Canada’s national blood sport resumes proceedings next week. No, not that blood sport. The NHL doesn’t start until October. On Monday Parliament reconvenes, and according to recent polls Canadians are fed up with the constant fighting and point-scoring during Question Period. A Public Policy Forum conference on the issue this week has sparked debate on how to stop the fussin' and a' feudin' on the Hill once and for all.

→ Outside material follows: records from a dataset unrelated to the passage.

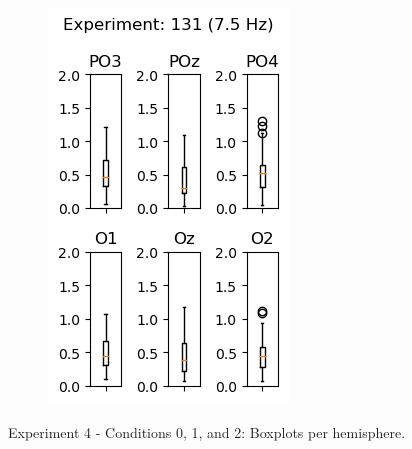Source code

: \begin{figure}[ht]
\begin{subfigure}{0.25\linewidth}
        \includegraphics[width=\linewidth]{images/appendix/13175.png}
        \label{fig:13175}
    \end{subfigure}
    \caption{Experiment 4 - Conditions 0, 1, and 2: Boxplots per hemisphere.}
    \label{fig:4-6675}
\end{figure}



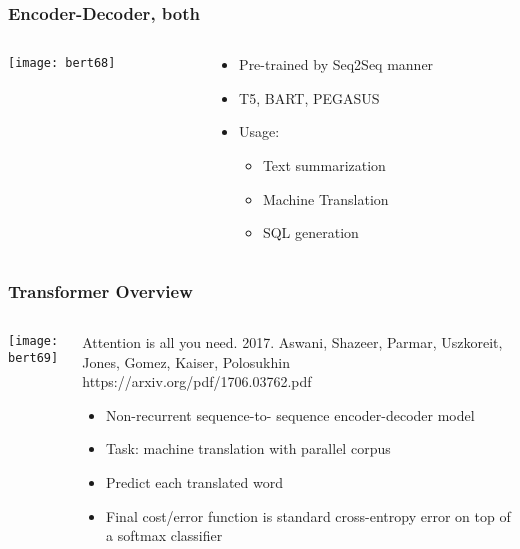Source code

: \begin{frame}[fragile]\frametitle{Encoder-Decoder, both}

\begin{columns}
    \begin{column}[T]{0.5\linewidth}
			\begin{center}
			\texttt{[image: bert68]}
			\end{center}		
		\end{column}
    \begin{column}[T]{0.5\linewidth}
      \begin{itemize}
			\item Pre-trained by Seq2Seq manner
			\item T5, BART, PEGASUS
			\item Usage:
      \begin{itemize}
			\item Text summarization
			\item Machine Translation
			\item SQL generation
			\end{itemize}
			\end{itemize}
    \end{column}
  \end{columns}
			
\end{frame}

\begin{frame}[fragile]\frametitle{Transformer Overview}

\begin{columns}
    \begin{column}[T]{0.5\linewidth}
			\begin{center}
			\texttt{[image: bert69]}
			\end{center}		
		\end{column}
    \begin{column}[T]{0.5\linewidth}
		Attention is all you need. 2017.  Aswani, Shazeer, Parmar, Uszkoreit,  Jones, Gomez, Kaiser, Polosukhin  https://arxiv.org/pdf/1706.03762.pdf 

      \begin{itemize}
			\item Non-recurrent sequence-to-  sequence encoder-decoder model
			\item Task: machine translation  with parallel corpus
			\item Predict each translated word
			\item Final cost/error function is  standard cross-entropy error on top of a softmax classifier
			\end{itemize}
    \end{column}
  \end{columns}
			
\end{frame}

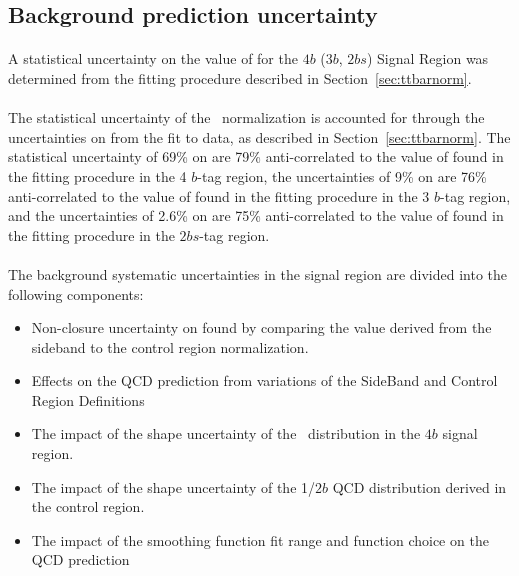 
\subsection{Background prediction uncertainty}
\label{sec:boosted-systematics-bkg}

\paragraph{}
A statistical uncertainty on the value of \muqcd for the $4b$ ($3b$, $2bs$) Signal Region was determined from the fitting procedure described in Section~\ref{sec:ttbarnorm}.

\paragraph{}
The statistical uncertainty of the \ttbar\ normalization is accounted for through the uncertainties on \alphatt from the fit to data, as described in Section~\ref{sec:ttbarnorm}. The statistical uncertainty of 69\% on \alphatt are 79\% anti-correlated to the value of \muqcd found in the fitting procedure in the 4 $b$-tag region, the uncertainties of 9\% on \alphatt are 76\% anti-correlated to the value of \muqcd found in the fitting procedure in the 3 $b$-tag region, and the uncertainties of 2.6\% on \alphatt are 75\% anti-correlated to the value of \muqcd found in the fitting procedure in the $2bs$-tag region.

\paragraph{}
The background systematic uncertainties in the signal region are divided into the following components:
\begin{itemize}
 \item Non-closure uncertainty on \muqcd found by comparing the value derived from the sideband to the control region normalization.
 \item Effects on the QCD prediction from variations of the SideBand and Control Region Definitions
 \item The impact of the shape uncertainty of the \ttbar\ distribution in the $4b$ signal region.
 \item The impact of the shape uncertainty of the 1/$2b$ QCD distribution derived in the control region.
 \item The impact of the smoothing function fit range and function choice on the QCD prediction
\end{itemize}

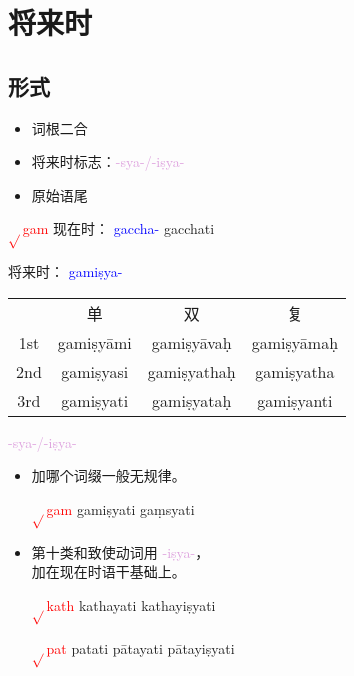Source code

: \documentclass[17pt]{beamer}
\newcommand{\verbroot}[1]{\textcolor{red}{$\sqrt{}$#1}}
\newcommand{\verbstem}[1]{\textcolor{blue}{#1\nobreakdash-}}
\newcommand{\fullpada}[1]{\textcolor{OliveGreen}{#1}}
\newcommand{\pratyaya}[1]{\textcolor{Plum}{#1}}
\begin{document}
\section{将来时}
\begin{frame}{\insertsection }
    \small
    \tableofcontents[currentsection]
\end{frame}

\subsection{形式}
\begin{frame}{\insertsubsection}
  \begin{itemize}
    \item 词根二合
    \item 将来时标志：\pratyaya{\nobreakdash-sya\nobreakdash-/\nobreakdash-iṣya\nobreakdash-}
    \item 原始语尾  
  \end{itemize}
\end{frame}

\begin{frame}{\verbroot{gam}}
  %\small
  现在时： \verbstem{\nobreakdash gaccha} \fullpada{\nobreakdash gacchati}
  \bigskip


  将来时： \verbstem{\nobreakdash gamiṣya} 
  \bigskip

  \centering
  \begin{tabular}{@{}cccc@{}} %
    & 单 & 双 & 复  \\
    1st & \fullpada{gamiṣyāmi} & \fullpada{gamiṣyāvaḥ}  & \fullpada{gamiṣyāmaḥ}  \\
    2nd & \fullpada{gamiṣyasi} & \fullpada{gamiṣyathaḥ} & \fullpada{gamiṣyatha}   \\
    3rd & \fullpada{gamiṣyati} & \fullpada{gamiṣyataḥ} & \fullpada{gamiṣyanti}  \\
  \end{tabular}
\end{frame}

\begin{frame}{\pratyaya{\nobreakdash-sya\nobreakdash-/\nobreakdash-iṣya\nobreakdash-}}
  \begin{itemize}
    \item 加哪个词缀一般无规律。

    \verbroot{gam} \fullpada{gamiṣyati}  \fullpada{gaṃsyati}
    \item 第十类和致使动词用 \pratyaya{\nobreakdash-iṣya\nobreakdash-}，\\加在现在时语干基础上。
    
    \verbroot{kath} \fullpada{kathayati} \fullpada{kathayiṣyati} 

    \verbroot{pat} \fullpada{patati} \fullpada{pātayati} \fullpada{pātayiṣyati} 
  \end{itemize}    
\end{frame}
\end{document}
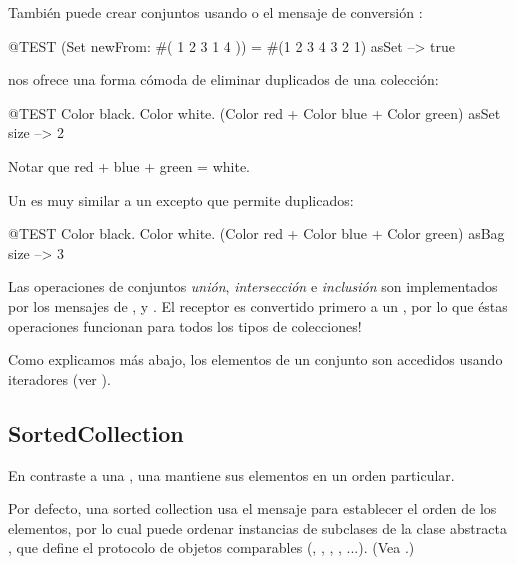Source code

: \documentclass[a4paper,10pt,twoside]{book}
\begin{document}
Tambi\'en puede crear conjuntos usando  o el mensaje de conversi\'on :

\begin{code}{@TEST}
(Set newFrom: #( 1 2 3 1 4 )) = #(1 2 3 4 3 2 1) asSet --> true
\end{code}

 nos ofrece una forma c\'omoda de eliminar duplicados de una colecci\'on:
\begin{code}{@TEST}
{ Color black. Color white. (Color red + Color blue + Color green) } asSet size --> 2
\end{code}
\noindent
Notar que red + blue + green = white.

Un  es muy similar a un  excepto que permite duplicados:
\begin{code}{@TEST}
{ Color black. Color white. (Color red + Color blue + Color green) } asBag size --> 3
\end{code}

Las operaciones de conjuntos \emph{uni\'on}, \emph{intersecci\'on} e \emph{inclusi\'on} son implementados por los mensajes de   ,  y .
El receptor es convertido primero a un , por lo que \'estas operaciones funcionan para todos los tipos de colecciones!


Como explicamos m\'as abajo, los elementos de un conjunto son accedidos usando iteradores (ver ).

\subsection{SortedCollection}
En contraste a una , una  mantiene sus elementos en un orden particular. 

Por defecto, una sorted collection usa el mensaje  para establecer el orden de los elementos, por lo cual puede ordenar instancias de subclases de la clase abstracta , que define el protocolo de objetos comparables (, , , , ...).
(Vea .)
\end{document}
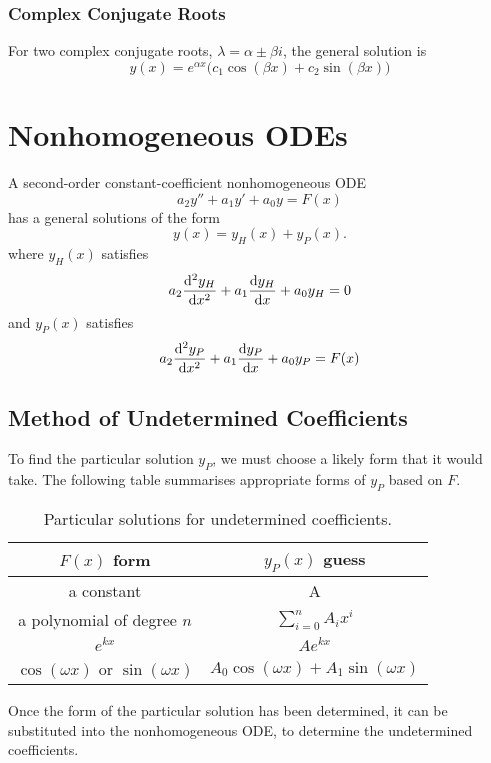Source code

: \documentclass{article}
\begin{document}
\subsubsection{Complex Conjugate Roots}
For two complex conjugate roots, \(\lambda = \alpha \pm \beta i\), the general solution is
\begin{equation*}
    y(x) = e^{\alpha x}\bigl( c_1\cos{\left( \beta x \right)} + c_2 \sin{\left( \beta x \right)} \bigr)
\end{equation*}
\section{Nonhomogeneous ODEs}
A second-order constant-coefficient nonhomogeneous ODE
\begin{equation*}
    a_2y'' + a_1y' + a_0y = F(x)
\end{equation*}
has a general solutions of the form
\begin{equation*}
    y(x) = y_H(x) + y_P(x).
\end{equation*}
where \(y_H(x)\) satisfies
\begin{equation*}
    a_2\dv[2]{y_H}{x} + a_1\dv{y_H}{x} + a_0y_H = 0
\end{equation*}
and \(y_P(x)\) satisfies
\begin{equation*}
    a_2\dv[2]{y_P}{x} + a_1\dv{y_P}{x} + a_0y_P = F(x)
\end{equation*}
\subsection{Method of Undetermined Coefficients}
To find the particular solution \(y_P\), we must choose a likely
form that it would take. The following table summarises appropriate
forms of \(y_P\) based on \(F\).
\begin{table}[H]
    \centering
    \begin{tabular}{c c}
        \toprule
        \(F(x)\) form                                                          & \(y_P(x)\) guess                                                          \\
        \midrule
        a constant                                                             & A                                                                         \\
        a polynomial of degree \(n\)                                           & \(\displaystyle \sum_{i = 0}^n A_i x^i\)                                  \\
        \(e^{kx}\)                                                            & \(A e^{kx}\)                                                             \\
        \(\cos{\left( \omega x \right)}\) or \(\sin{\left( \omega x \right)}\) & \(A_0 \cos{\left( \omega x \right)} + A_1 \sin{\left( \omega x \right)}\) \\
        \bottomrule
    \end{tabular}
    \caption{Particular solutions for undetermined coefficients.}
\end{table}
Once the form of the particular solution has been determined, it can be substituted into the
nonhomogeneous ODE, to determine the undetermined coefficients.
\end{document}
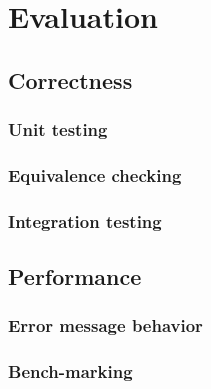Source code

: 
\chapter{\label{chap:evaluation}Evaluation}

\section{Correctness}

\subsection{Unit testing}

\subsection{Equivalence checking}

\subsection{Integration testing}

\section{Performance}

\subsection{Error message behavior}

\subsection{Bench-marking}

While suggestions being put forth mostly involve getting politicians to change their attitude, former NDP leader Ed Broadbent told the conference the real problem with Parliament is “that most Canadians don’t see themselves reflected there.” He points to the fact that the Conservatives won hundreds of thousands of votes in Vancouver, Toronto, and Montreal, but have no seats from those cities, and the Green Party has yet to win a seat despite capturing nearly 1 million votes in 2008. It’s a thinly veiled call for electoral reform, something the NDP has been chasing for years.
No one should be surprised that our politicians fight, and we shouldn’t be too worried about fixing it, according to Geoff Norquay in The Mark. “In our system of government, the parties and leaders are not supposed to “get along”; they are supposed to disagree and challenge each other,” he writes. The current state of discourse is also reflective of a weak minority government. As soon as some one wins a majority, everybody will make nice. Or at least nicer.
The Globe and Mail’s John Ibbitson says that the rhetorical eye-gouging isn’t likely to disappear anytime soon, not because Canadian politics are so divisive but precisely because they are the opposite. “Americans disagree passionately on things that really matter,” he writes, “illegal immigration, taxes and deficits, wars past and present. But most Canadians agree about most things, and the two big parties reflect this.” The political theatre that sometimes disgusts us actually keeps us interested, he says. “It’s loud and colourful posturing designed to disguise consensus.”
As former Liberal MP Marlene Catterall recently observed, Question Period is like a hockey fight. We tut-tut, but everybody watches.